Pregunte qué se espera

Antes de tirar, averigüe si se espera una descripción, una decisión o consuelo. Las tres peticiones son legítimas. Una tirada que apunta a la equivocada cae mal por buena que sea.

Lea con la persona, no por encima de ella

Enseñe las cartas. Diga qué ve, y pregunte qué ve ella. Ella conoce su situación y usted no, y los detalles que aporte afilarán la lectura mucho más que otros cinco minutos de su análisis.

Una tirada entregada como veredicto es a la vez menos certera y más difícil de oír.

Las cartas duras

No las esconda. Tampoco las dramatice. La Torre significa que algo probablemente cederá de golpe. No significa catástrofe, y decirlo es una elección suya, no una palabra de la carta.

Describa de qué va la carta, diga en concreto qué está en manos de esa persona, y pare ahí.

Preguntas que conviene rechazar

La salud, lo jurídico y el dinero son las tres áreas donde una tirada puede hacer daño de verdad, porque la gente actúa en consecuencia y las cartas no tienen ninguna cualificación. Puede leer cómo se siente alguien ante un diagnóstico. El diagnóstico no.

Dígalo con claridad en vez de a medias palabras.

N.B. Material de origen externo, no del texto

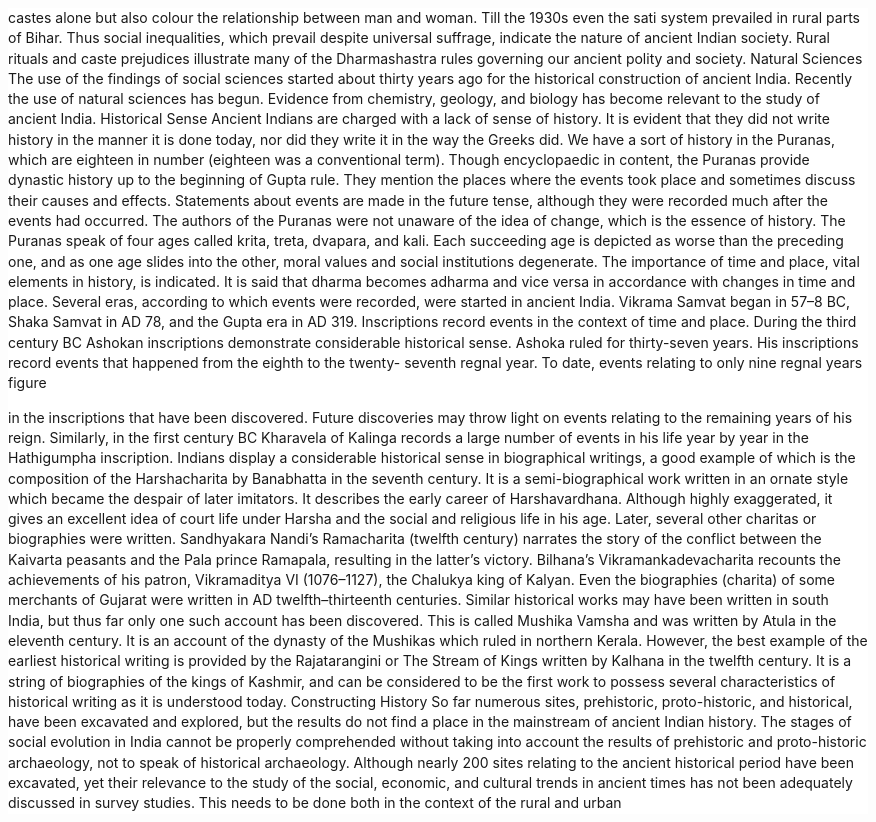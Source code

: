  castes alone but also colour the relationship between man and woman. Till the 1930s even the sati system prevailed in rural parts of Bihar. Thus social inequalities, which prevail despite universal suffrage, indicate the nature of ancient Indian society. Rural rituals and caste prejudices illustrate many of the Dharmashastra rules governing our ancient polity and society.
Natural Sciences
The use of the findings of social sciences started about thirty years ago for the historical construction of ancient India. Recently the use of natural sciences has begun. Evidence from chemistry, geology, and biology has become relevant to the study of ancient India.
Historical Sense
Ancient Indians are charged with a lack of sense of history. It is evident that they did not write history in the manner it is done today, nor did they write it in the way the Greeks did. We have a sort of history in the Puranas, which are eighteen in number (eighteen was a conventional term). Though encyclopaedic in content, the Puranas provide dynastic history up to the beginning of Gupta rule. They mention the places where the events took place and sometimes discuss their causes and effects. Statements about events are made in the future tense, although they were recorded much after the events had occurred. The authors of the Puranas were not unaware of the idea of change, which is the essence of history. The Puranas speak of four ages called krita, treta, dvapara, and kali. Each succeeding age is depicted as worse than the preceding one, and as one age slides into the other, moral values and social institutions degenerate. The importance of time and place, vital elements in history, is indicated. It is said that dharma becomes adharma and vice versa in accordance with changes in time and place. Several eras, according to which events were recorded, were started in ancient India. Vikrama Samvat began in 57–8 BC, Shaka Samvat in AD 78, and the Gupta era in AD 319. Inscriptions record events in the context of time and place. During the third century BC Ashokan inscriptions demonstrate considerable historical sense. Ashoka ruled for thirty-seven years. His inscriptions record events that happened from the eighth to the twenty- seventh regnal year. To date, events relating to only nine regnal years figure
  
 in the inscriptions that have been discovered. Future discoveries may throw light on events relating to the remaining years of his reign. Similarly, in the first century BC Kharavela of Kalinga records a large number of events in his life year by year in the Hathigumpha inscription.
Indians display a considerable historical sense in biographical writings, a good example of which is the composition of the Harshacharita by Banabhatta in the seventh century. It is a semi-biographical work written in an ornate style which became the despair of later imitators. It describes the early career of Harshavardhana. Although highly exaggerated, it gives an excellent idea of court life under Harsha and the social and religious life in his age. Later, several other charitas or biographies were written. Sandhyakara Nandi’s Ramacharita (twelfth century) narrates the story of the conflict between the Kaivarta peasants and the Pala prince Ramapala, resulting in the latter’s victory. Bilhana’s Vikramankadevacharita recounts the achievements of his patron, Vikramaditya VI (1076–1127), the Chalukya king of Kalyan. Even the biographies (charita) of some merchants of Gujarat were written in AD twelfth–thirteenth centuries. Similar historical works may have been written in south India, but thus far only one such account has been discovered. This is called Mushika Vamsha and was written by Atula in the eleventh century. It is an account of the dynasty of the Mushikas which ruled in northern Kerala. However, the best example of the earliest historical writing is provided by the Rajatarangini or The Stream of Kings written by Kalhana in the twelfth century. It is a string of biographies of the kings of Kashmir, and can be considered to be the first work to possess several characteristics of historical writing as it is understood today.
Constructing History
So far numerous sites, prehistoric, proto-historic, and historical, have been excavated and explored, but the results do not find a place in the mainstream of ancient Indian history. The stages of social evolution in India cannot be properly comprehended without taking into account the results of prehistoric and proto-historic archaeology, not to speak of historical archaeology. Although nearly 200 sites relating to the ancient historical period have been excavated, yet their relevance to the study of the social, economic, and cultural trends in ancient times has not been adequately discussed in survey studies. This needs to be done both in the context of the rural and urban
 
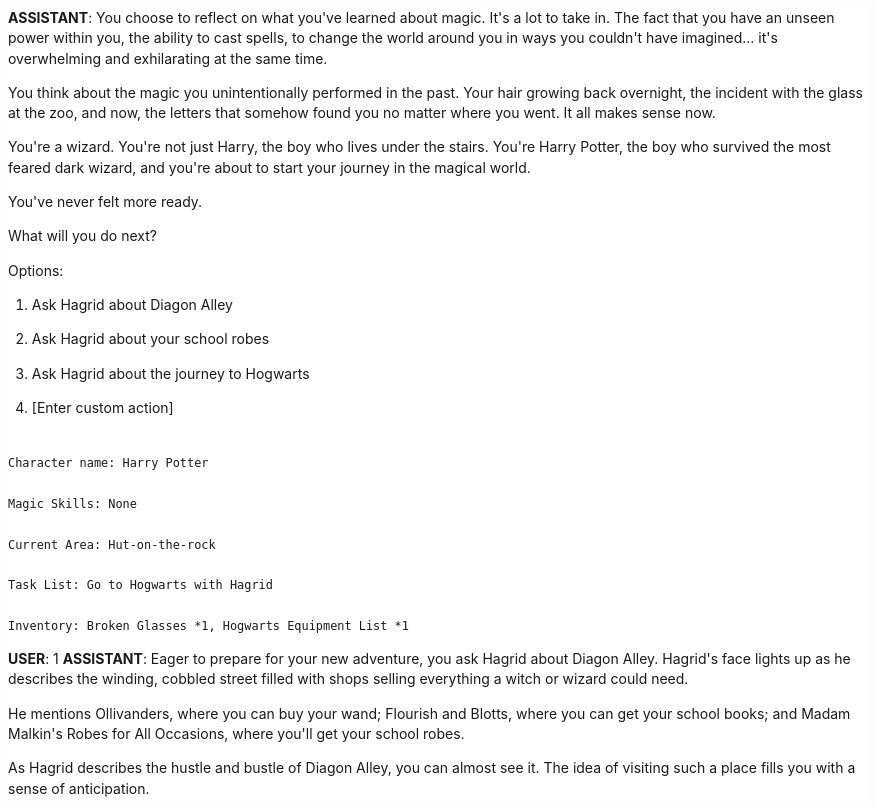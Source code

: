 **ASSISTANT**: You choose to reflect on what you've learned about magic. It's a lot to take in. The fact that you have an unseen power within you, the ability to cast spells, to change the world around you in ways you couldn't have imagined... it's overwhelming and exhilarating at the same time.



You think about the magic you unintentionally performed in the past. Your hair growing back overnight, the incident with the glass at the zoo, and now, the letters that somehow found you no matter where you went. It all makes sense now.



You're a wizard. You're not just Harry, the boy who lives under the stairs. You're Harry Potter, the boy who survived the most feared dark wizard, and you're about to start your journey in the magical world.



You've never felt more ready.



What will you do next?



Options:

1. Ask Hagrid about Diagon Alley

2. Ask Hagrid about your school robes

3. Ask Hagrid about the journey to Hogwarts

4. [Enter custom action]



```Character Sheet

Character name: Harry Potter

Magic Skills: None

Current Area: Hut-on-the-rock

Task List: Go to Hogwarts with Hagrid

Inventory: Broken Glasses *1, Hogwarts Equipment List *1

```
**USER**: 1
**ASSISTANT**: Eager to prepare for your new adventure, you ask Hagrid about Diagon Alley. Hagrid's face lights up as he describes the winding, cobbled street filled with shops selling everything a witch or wizard could need.



He mentions Ollivanders, where you can buy your wand; Flourish and Blotts, where you can get your school books; and Madam Malkin's Robes for All Occasions, where you'll get your school robes.



As Hagrid describes the hustle and bustle of Diagon Alley, you can almost see it. The idea of visiting such a place fills you with a sense of anticipation.
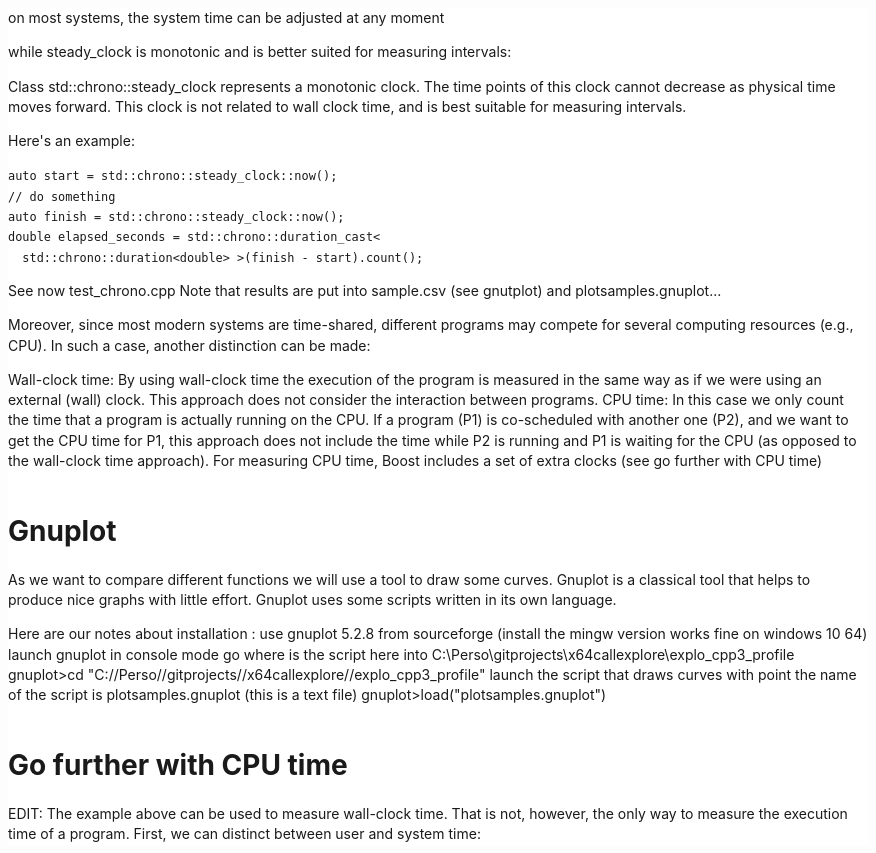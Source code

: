 on most systems, the system time can be adjusted at any moment

while steady_clock is monotonic and is better suited for measuring intervals:

Class std::chrono::steady_clock represents a monotonic clock. The time points of this clock cannot decrease as physical time moves forward. 
This clock is not related to wall clock time, and is best suitable for measuring intervals.

Here's an example:
```
auto start = std::chrono::steady_clock::now();
// do something
auto finish = std::chrono::steady_clock::now();
double elapsed_seconds = std::chrono::duration_cast<
  std::chrono::duration<double> >(finish - start).count();
```


See now test_chrono.cpp
Note that results are put into sample.csv (see gnutplot) and plotsamples.gnuplot...



Moreover, since most modern systems are time-shared, different programs may compete for several computing resources (e.g., CPU). 
In such a case, another distinction can be made:

Wall-clock time: By using wall-clock time the execution of the program is measured in the same way as if we were using an external (wall) clock. This approach does not consider the interaction between programs.
CPU time: In this case we only count the time that a program is actually running on the CPU. If a program (P1) is co-scheduled with another one (P2), and we want to get the CPU time for P1, this approach does not include the time while P2 is running and P1 is waiting for the CPU (as opposed to the wall-clock time approach).
For measuring CPU time, Boost includes a set of extra clocks (see go further with CPU time)


Gnuplot
=======
As we want to compare different functions we will use a tool to draw some curves. Gnuplot is a classical tool that helps to produce nice graphs with little effort.
Gnuplot uses some scripts written in its own language.

Here are our notes about installation :
use gnuplot 5.2.8 from sourceforge (install the mingw version works fine on windows 10 64)
launch gnuplot in console mode
go where is the script here into C:\Perso\gitprojects\x64callexplore\explo_cpp3_profile
gnuplot>cd "C://Perso//gitprojects//x64callexplore//explo_cpp3_profile"
launch the script that draws curves with point the name of the script is plotsamples.gnuplot (this is a text file)
gnuplot>load("plotsamples.gnuplot")


Go further with CPU time
========================
EDIT: The example above can be used to measure wall-clock time. 
That is not, however, the only way to measure the execution time of a program. First, we can distinct between user and system time:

Una media palabra se oye igualmente como respuesta.

Tirar sobre un tercero ausente es el mismo problema con otra forma. «Qué está pensando ella de verdad» produce una respuesta que nadie puede comprobar, sobre alguien que no dio su consentimiento.

Dos reglas sin excepción

No prediga muertes. Es cruel, incomprobable, y no existe versión de eso que ayude a nadie.

No asuma la responsabilidad de los desenlaces. Una tirada es una manera de mirar una situación. En el momento en que se convierte en promesa sobre el futuro, los dos han perdido lo que la hacía útil.